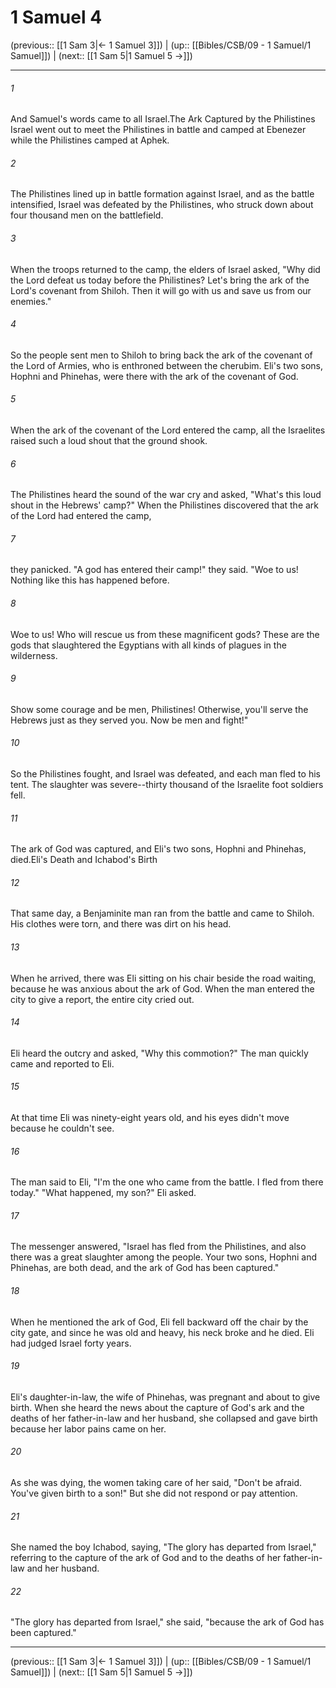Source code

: # 1 Samuel 4

(previous:: [[1 Sam 3|← 1 Samuel 3]]) | (up:: [[Bibles/CSB/09 - 1 Samuel/1 Samuel]]) | (next:: [[1 Sam 5|1 Samuel 5 →]])

***


###### 1 
And Samuel's words came to all Israel.The Ark Captured by the Philistines Israel went out to meet the Philistines in battle and camped at Ebenezer while the Philistines camped at Aphek. 

###### 2 
The Philistines lined up in battle formation against Israel, and as the battle intensified, Israel was defeated by the Philistines, who struck down about four thousand men on the battlefield. 

###### 3 
When the troops returned to the camp, the elders of Israel asked, "Why did the Lord defeat us today before the Philistines? Let's bring the ark of the Lord's covenant from Shiloh. Then it will go with us and save us from our enemies." 

###### 4 
So the people sent men to Shiloh to bring back the ark of the covenant of the Lord of Armies, who is enthroned between the cherubim. Eli's two sons, Hophni and Phinehas, were there with the ark of the covenant of God. 

###### 5 
When the ark of the covenant of the Lord entered the camp, all the Israelites raised such a loud shout that the ground shook. 

###### 6 
The Philistines heard the sound of the war cry and asked, "What's this loud shout in the Hebrews' camp?" When the Philistines discovered that the ark of the Lord had entered the camp, 

###### 7 
they panicked. "A god has entered their camp!" they said. "Woe to us! Nothing like this has happened before. 

###### 8 
Woe to us! Who will rescue us from these magnificent gods? These are the gods that slaughtered the Egyptians with all kinds of plagues in the wilderness. 

###### 9 
Show some courage and be men, Philistines! Otherwise, you'll serve the Hebrews just as they served you. Now be men and fight!" 

###### 10 
So the Philistines fought, and Israel was defeated, and each man fled to his tent. The slaughter was severe--thirty thousand of the Israelite foot soldiers fell. 

###### 11 
The ark of God was captured, and Eli's two sons, Hophni and Phinehas, died.Eli's Death and Ichabod's Birth 

###### 12 
That same day, a Benjaminite man ran from the battle and came to Shiloh. His clothes were torn, and there was dirt on his head. 

###### 13 
When he arrived, there was Eli sitting on his chair beside the road waiting, because he was anxious about the ark of God. When the man entered the city to give a report, the entire city cried out. 

###### 14 
Eli heard the outcry and asked, "Why this commotion?" The man quickly came and reported to Eli. 

###### 15 
At that time Eli was ninety-eight years old, and his eyes didn't move because he couldn't see. 

###### 16 
The man said to Eli, "I'm the one who came from the battle. I fled from there today." "What happened, my son?" Eli asked. 

###### 17 
The messenger answered, "Israel has fled from the Philistines, and also there was a great slaughter among the people. Your two sons, Hophni and Phinehas, are both dead, and the ark of God has been captured." 

###### 18 
When he mentioned the ark of God, Eli fell backward off the chair by the city gate, and since he was old and heavy, his neck broke and he died. Eli had judged Israel forty years. 

###### 19 
Eli's daughter-in-law, the wife of Phinehas, was pregnant and about to give birth. When she heard the news about the capture of God's ark and the deaths of her father-in-law and her husband, she collapsed and gave birth because her labor pains came on her. 

###### 20 
As she was dying, the women taking care of her said, "Don't be afraid. You've given birth to a son!" But she did not respond or pay attention. 

###### 21 
She named the boy Ichabod, saying, "The glory has departed from Israel," referring to the capture of the ark of God and to the deaths of her father-in-law and her husband. 

###### 22 
"The glory has departed from Israel," she said, "because the ark of God has been captured."

***

(previous:: [[1 Sam 3|← 1 Samuel 3]]) | (up:: [[Bibles/CSB/09 - 1 Samuel/1 Samuel]]) | (next:: [[1 Sam 5|1 Samuel 5 →]])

◆ Work instruction
Set down every record exactly as written, but drop the pictures.

◆ Exercise answer
Source code

: # 1 Samuel 4

(previous:: [[1 Sam 3|← 1 Samuel 3]]) | (up:: [[Bibles/CSB/09 - 1 Samuel/1 Samuel]]) | (next:: [[1 Sam 5|1 Samuel 5 →]])

***


###### 1 
And Samuel's words came to all Israel.The Ark Captured by the Philistines Israel went out to meet the Philistines in battle and camped at Ebenezer while the Philistines camped at Aphek. 

###### 2 
The Philistines lined up in battle formation against Israel, and as the battle intensified, Israel was defeated by the Philistines, who struck down about four thousand men on the battlefield. 

###### 3 
When the troops returned to the camp, the elders of Israel asked, "Why did the Lord defeat us today before the Philistines? Let's bring the ark of the Lord's covenant from Shiloh. Then it will go with us and save us from our enemies." 

###### 4 
So the people sent men to Shiloh to bring back the ark of the covenant of the Lord of Armies, who is enthroned between the cherubim. Eli's two sons, Hophni and Phinehas, were there with the ark of the covenant of God. 

###### 5 
When the ark of the covenant of the Lord entered the camp, all the Israelites raised such a loud shout that the ground shook. 

###### 6 
The Philistines heard the sound of the war cry and asked, "What's this loud shout in the Hebrews' camp?" When the Philistines discovered that the ark of the Lord had entered the camp, 

###### 7 
they panicked. "A god has entered their camp!" they said. "Woe to us! Nothing like this has happened before. 

###### 8 
Woe to us! Who will rescue us from these magnificent gods? These are the gods that slaughtered the Egyptians with all kinds of plagues in the wilderness. 

###### 9 
Show some courage and be men, Philistines! Otherwise, you'll serve the Hebrews just as they served you. Now be men and fight!" 

###### 10 
So the Philistines fought, and Israel was defeated, and each man fled to his tent. The slaughter was severe--thirty thousand of the Israelite foot soldiers fell. 

###### 11 
The ark of God was captured, and Eli's two sons, Hophni and Phinehas, died.Eli's Death and Ichabod's Birth 

###### 12 
That same day, a Benjaminite man ran from the battle and came to Shiloh. His clothes were torn, and there was dirt on his head. 

###### 13 
When he arrived, there was Eli sitting on his chair beside the road waiting, because he was anxious about the ark of God. When the man entered the city to give a report, the entire city cried out. 

###### 14 
Eli heard the outcry and asked, "Why this commotion?" The man quickly came and reported to Eli. 

###### 15 
At that time Eli was ninety-eight years old, and his eyes didn't move because he couldn't see. 

###### 16 
The man said to Eli, "I'm the one who came from the battle. I fled from there today." "What happened, my son?" Eli asked. 

###### 17 
The messenger answered, "Israel has fled from the Philistines, and also there was a great slaughter among the people. Your two sons, Hophni and Phinehas, are both dead, and the ark of God has been captured." 

###### 18 
When he mentioned the ark of God, Eli fell backward off the chair by the city gate, and since he was old and heavy, his neck broke and he died. Eli had judged Israel forty years. 

###### 19 
Eli's daughter-in-law, the wife of Phinehas, was pregnant and about to give birth. When she heard the news about the capture of God's ark and the deaths of her father-in-law and her husband, she collapsed and gave birth because her labor pains came on her. 

###### 20 
As she was dying, the women taking care of her said, "Don't be afraid. You've given birth to a son!" But she did not respond or pay attention. 

###### 21 
She named the boy Ichabod, saying, "The glory has departed from Israel," referring to the capture of the ark of God and to the deaths of her father-in-law and her husband. 

###### 22 
"The glory has departed from Israel," she said, "because the ark of God has been captured."

***

(previous:: [[1 Sam 3|← 1 Samuel 3]]) | (up:: [[Bibles/CSB/09 - 1 Samuel/1 Samuel]]) | (next:: [[1 Sam 5|1 Samuel 5 →]])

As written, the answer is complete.